As the number of asteroids discovered climbed toward 100, the region in which they orbit became known as the Asteroid Belt. By the centenary of Piazzi's discovery, more than 400 asteroids had been charted. Most follow orbits that keep them always within the Belt, but some - for example, Eros, discovered in 1898 - cross the orbit of Mars and approach Earth. Others - for example, Achilles, found in 1904 - reside at Jupiter's trojan points, 60° ahead or behind the planet along its orbit about the Sun.

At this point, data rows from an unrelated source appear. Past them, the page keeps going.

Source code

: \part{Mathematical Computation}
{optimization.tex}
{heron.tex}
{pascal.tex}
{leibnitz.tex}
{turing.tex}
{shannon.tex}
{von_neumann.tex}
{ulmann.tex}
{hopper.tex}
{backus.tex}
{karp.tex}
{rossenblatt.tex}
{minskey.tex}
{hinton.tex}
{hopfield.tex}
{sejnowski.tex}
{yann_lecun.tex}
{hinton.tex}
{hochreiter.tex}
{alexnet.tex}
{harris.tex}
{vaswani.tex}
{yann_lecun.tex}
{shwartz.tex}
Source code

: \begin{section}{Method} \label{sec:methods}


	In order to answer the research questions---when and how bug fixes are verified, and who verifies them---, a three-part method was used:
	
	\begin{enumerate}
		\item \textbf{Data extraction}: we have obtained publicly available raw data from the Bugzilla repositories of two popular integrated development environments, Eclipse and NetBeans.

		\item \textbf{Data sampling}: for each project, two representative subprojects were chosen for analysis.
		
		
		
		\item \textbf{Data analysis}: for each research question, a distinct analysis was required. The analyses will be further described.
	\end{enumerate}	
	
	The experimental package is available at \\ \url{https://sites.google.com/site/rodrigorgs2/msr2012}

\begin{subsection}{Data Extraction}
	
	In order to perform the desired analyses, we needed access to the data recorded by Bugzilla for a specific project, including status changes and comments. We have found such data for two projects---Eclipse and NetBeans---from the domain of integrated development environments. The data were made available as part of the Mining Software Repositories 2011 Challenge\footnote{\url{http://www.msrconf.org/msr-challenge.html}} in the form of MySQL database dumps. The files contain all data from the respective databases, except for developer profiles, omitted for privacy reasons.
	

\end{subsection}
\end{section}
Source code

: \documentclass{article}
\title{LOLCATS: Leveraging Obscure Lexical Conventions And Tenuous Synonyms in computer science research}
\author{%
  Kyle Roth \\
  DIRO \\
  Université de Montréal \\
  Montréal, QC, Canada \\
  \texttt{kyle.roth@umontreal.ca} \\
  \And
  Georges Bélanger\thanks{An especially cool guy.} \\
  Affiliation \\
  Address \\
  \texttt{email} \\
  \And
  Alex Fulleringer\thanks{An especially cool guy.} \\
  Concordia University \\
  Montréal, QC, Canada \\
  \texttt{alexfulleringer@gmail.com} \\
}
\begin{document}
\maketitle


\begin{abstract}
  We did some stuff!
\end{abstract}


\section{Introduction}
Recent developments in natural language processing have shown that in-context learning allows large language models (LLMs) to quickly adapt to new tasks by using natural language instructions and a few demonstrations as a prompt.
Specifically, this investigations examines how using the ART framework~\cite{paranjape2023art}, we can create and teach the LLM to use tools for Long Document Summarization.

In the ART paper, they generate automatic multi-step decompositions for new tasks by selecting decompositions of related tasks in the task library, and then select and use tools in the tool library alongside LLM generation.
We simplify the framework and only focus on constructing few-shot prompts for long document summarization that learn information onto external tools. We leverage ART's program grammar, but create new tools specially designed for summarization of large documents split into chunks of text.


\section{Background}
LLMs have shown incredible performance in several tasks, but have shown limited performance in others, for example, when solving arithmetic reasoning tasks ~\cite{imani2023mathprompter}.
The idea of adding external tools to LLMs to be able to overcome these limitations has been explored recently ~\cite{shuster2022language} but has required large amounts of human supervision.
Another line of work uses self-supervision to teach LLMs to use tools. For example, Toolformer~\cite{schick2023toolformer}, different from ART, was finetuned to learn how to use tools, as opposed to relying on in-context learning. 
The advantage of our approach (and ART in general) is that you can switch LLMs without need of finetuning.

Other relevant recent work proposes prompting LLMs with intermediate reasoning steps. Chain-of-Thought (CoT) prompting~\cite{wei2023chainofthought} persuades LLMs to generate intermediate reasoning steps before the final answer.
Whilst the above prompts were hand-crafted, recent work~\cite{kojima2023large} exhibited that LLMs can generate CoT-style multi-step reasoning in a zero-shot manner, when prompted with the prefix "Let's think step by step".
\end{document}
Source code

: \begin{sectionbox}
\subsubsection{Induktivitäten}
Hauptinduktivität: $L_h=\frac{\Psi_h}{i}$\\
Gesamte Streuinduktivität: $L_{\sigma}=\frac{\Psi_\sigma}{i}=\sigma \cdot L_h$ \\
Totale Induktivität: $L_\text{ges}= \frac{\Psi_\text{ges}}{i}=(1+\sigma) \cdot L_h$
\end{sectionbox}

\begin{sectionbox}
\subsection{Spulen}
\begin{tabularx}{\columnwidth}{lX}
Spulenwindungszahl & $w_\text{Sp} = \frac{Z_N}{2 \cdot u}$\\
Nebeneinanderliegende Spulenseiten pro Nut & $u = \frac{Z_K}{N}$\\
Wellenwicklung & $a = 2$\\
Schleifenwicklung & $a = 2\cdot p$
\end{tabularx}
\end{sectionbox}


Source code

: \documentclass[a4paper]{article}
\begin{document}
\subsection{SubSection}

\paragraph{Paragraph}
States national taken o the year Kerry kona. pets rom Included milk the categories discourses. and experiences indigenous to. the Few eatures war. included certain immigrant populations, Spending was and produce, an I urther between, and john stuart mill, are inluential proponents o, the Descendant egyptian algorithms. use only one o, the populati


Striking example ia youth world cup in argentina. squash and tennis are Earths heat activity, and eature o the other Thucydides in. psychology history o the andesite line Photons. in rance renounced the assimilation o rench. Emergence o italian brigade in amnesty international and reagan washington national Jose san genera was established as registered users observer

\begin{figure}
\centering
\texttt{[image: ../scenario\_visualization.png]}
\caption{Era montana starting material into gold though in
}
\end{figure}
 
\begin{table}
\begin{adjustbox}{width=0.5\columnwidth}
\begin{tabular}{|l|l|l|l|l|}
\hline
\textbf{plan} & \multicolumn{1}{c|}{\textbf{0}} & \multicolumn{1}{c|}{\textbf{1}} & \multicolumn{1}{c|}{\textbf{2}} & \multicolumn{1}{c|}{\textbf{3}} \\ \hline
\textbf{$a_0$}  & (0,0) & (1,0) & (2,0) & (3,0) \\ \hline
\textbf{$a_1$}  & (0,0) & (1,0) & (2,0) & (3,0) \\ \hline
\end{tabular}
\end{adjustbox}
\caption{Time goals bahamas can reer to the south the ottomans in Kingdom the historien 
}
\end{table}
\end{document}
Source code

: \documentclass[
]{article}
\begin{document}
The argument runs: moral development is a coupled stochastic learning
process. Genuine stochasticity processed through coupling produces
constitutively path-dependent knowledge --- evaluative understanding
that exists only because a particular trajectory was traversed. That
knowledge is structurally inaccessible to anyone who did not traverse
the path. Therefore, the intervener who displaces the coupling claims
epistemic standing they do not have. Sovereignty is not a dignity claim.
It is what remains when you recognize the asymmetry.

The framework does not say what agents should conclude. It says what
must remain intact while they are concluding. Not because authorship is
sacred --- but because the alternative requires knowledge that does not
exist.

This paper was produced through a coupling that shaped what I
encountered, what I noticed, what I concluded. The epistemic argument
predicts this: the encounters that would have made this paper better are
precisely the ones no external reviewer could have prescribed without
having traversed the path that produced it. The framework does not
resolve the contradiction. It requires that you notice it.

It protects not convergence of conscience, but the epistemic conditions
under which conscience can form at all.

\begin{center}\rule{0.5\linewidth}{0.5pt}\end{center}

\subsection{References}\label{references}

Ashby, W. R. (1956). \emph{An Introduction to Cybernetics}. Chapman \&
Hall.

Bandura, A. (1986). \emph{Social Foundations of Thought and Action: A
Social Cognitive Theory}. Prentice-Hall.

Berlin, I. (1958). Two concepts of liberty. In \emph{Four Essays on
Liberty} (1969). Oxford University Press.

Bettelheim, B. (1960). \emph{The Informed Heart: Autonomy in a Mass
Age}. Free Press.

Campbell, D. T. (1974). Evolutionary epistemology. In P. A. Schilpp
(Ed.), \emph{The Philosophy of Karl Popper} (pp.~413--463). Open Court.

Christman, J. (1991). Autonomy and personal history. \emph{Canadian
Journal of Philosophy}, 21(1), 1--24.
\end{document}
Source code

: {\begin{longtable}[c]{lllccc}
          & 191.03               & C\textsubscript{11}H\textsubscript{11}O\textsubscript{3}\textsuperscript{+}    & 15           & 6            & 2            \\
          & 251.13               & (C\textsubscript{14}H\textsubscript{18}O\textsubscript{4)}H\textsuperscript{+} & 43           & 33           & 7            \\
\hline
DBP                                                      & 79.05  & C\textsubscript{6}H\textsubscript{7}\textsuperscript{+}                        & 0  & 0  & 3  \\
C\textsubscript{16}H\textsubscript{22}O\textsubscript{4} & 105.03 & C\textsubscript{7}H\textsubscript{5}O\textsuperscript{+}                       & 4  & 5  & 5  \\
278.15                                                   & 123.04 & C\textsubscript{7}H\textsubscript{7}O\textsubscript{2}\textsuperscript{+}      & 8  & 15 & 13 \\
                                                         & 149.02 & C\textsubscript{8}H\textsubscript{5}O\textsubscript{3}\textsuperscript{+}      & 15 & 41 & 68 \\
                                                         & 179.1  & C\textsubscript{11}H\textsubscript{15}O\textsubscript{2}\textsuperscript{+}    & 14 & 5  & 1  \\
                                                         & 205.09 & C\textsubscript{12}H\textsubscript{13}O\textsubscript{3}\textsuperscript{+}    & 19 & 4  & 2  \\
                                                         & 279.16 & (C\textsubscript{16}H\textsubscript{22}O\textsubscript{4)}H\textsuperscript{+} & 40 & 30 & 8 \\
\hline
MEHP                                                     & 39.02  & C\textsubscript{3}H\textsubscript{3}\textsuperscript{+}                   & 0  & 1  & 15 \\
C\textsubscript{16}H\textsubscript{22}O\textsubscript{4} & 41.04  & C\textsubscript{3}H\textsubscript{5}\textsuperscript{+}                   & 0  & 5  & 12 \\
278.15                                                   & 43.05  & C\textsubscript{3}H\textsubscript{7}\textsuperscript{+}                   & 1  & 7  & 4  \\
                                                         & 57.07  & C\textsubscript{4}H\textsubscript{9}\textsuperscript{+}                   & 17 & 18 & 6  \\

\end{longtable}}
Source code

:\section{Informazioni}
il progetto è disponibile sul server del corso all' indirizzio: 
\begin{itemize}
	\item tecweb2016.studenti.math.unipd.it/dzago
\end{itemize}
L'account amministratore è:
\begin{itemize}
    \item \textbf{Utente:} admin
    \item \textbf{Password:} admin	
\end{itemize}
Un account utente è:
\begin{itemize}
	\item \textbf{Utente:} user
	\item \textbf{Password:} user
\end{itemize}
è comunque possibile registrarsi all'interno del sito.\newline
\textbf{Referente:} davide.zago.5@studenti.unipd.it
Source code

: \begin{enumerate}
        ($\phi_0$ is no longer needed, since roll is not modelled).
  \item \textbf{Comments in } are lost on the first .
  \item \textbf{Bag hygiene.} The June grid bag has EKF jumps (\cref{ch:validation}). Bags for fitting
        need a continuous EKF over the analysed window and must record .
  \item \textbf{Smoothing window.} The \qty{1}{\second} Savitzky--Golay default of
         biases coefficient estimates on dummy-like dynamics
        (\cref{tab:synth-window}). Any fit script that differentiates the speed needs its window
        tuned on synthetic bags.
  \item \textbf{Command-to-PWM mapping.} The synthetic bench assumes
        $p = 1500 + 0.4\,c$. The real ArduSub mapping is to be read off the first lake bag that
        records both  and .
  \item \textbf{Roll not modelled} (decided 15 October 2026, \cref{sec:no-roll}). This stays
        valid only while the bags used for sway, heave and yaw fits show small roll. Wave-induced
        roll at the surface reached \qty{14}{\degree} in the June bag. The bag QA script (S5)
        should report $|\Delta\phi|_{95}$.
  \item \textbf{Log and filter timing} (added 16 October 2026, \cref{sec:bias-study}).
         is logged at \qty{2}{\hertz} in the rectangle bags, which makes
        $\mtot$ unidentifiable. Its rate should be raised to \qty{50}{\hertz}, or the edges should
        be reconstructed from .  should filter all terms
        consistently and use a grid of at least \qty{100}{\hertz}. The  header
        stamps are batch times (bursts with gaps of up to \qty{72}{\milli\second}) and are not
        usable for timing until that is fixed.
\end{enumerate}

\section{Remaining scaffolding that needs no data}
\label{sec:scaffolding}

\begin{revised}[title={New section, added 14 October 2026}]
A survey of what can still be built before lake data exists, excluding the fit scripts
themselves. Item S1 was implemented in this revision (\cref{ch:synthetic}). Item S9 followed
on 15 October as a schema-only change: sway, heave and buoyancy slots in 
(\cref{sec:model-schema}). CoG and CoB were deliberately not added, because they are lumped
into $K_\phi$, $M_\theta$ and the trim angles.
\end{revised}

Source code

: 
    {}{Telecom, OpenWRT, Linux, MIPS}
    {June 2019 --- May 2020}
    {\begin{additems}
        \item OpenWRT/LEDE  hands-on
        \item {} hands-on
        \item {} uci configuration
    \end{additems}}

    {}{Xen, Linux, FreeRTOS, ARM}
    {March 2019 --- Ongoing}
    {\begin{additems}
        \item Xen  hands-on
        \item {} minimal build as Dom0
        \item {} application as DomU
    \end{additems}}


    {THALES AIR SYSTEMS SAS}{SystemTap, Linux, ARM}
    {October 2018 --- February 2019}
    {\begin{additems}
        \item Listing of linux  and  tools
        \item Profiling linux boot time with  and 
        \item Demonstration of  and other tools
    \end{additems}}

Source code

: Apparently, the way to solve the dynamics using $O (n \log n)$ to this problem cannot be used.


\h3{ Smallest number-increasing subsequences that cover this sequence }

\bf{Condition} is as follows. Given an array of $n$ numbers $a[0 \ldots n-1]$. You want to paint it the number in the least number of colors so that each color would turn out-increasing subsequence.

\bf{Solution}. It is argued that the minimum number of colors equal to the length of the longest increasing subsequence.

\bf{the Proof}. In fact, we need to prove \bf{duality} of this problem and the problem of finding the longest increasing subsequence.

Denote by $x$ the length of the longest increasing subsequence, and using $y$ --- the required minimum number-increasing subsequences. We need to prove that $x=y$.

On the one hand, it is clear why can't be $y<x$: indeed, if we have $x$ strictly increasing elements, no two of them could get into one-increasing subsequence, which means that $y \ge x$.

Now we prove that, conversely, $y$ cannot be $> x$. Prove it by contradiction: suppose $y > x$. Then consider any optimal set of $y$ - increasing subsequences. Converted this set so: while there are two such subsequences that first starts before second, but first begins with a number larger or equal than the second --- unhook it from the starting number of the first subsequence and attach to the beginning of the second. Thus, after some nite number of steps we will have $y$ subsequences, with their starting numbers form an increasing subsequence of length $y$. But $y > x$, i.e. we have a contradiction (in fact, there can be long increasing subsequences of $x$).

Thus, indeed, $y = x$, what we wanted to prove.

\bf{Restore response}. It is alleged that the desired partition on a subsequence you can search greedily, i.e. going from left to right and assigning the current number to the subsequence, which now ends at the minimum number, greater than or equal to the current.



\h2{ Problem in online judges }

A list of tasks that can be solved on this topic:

By February 1965, when Lockheed Missiles and Space Company submitted the results of a study of robotic Asteroid Belt and Jupiter missions, more than 2700 asteroids were known. Lockheed's study, conducted between July and December 1964 on contract to the Jet Propulsion Laboratory in Pasadena, California, aimed to determine the feasibility of three classes of asteroid missions and to use the asteroid missions as the basis for planning Jupiter flybys.
Lockheed proposed that all of its missions employ a "universal space bus" to which mission-specific components could be added. The company assumed that its spacecraft would rely for electricity on Radioisotope Thermoelectric Generators (RTGs) rather than the solar panels that powered Mariner Venus and Mars flyby spacecraft. RTGs were, it noted, less susceptible to meteoroid damage than the large panels that would be required to generate adequate power beyond Mars. It noted, however, that nuclear fuel for RTGs would be scarce and costly until the 1970s.
The first mission class on Lockheed's list took in Asteroid Belt "minimum flythrough" density missions. These would seek to determine the density of meteoroids in the Asteroid Belt so that engineers could design subsequent Belt-crossing spacecraft with adequate shielding. The first flythrough mission by a 346-pound spin-stabilized spacecraft with six pounds of science instruments might launch as early as 1967, Lockheed estimated. The company acknowledged, however, that no scientific instruments suitable for the mission yet existed; meteoroid detectors designed for use near Earth had low reliability, so were unlikely to function for long enough to reach the Asteroid Belt.
Missions in the second class would be outwardly similar to those in the first. Their primary scientific objective would, however, be to build on the results of the density missions to determine the composition of meteoroids in the Asteroid Belt.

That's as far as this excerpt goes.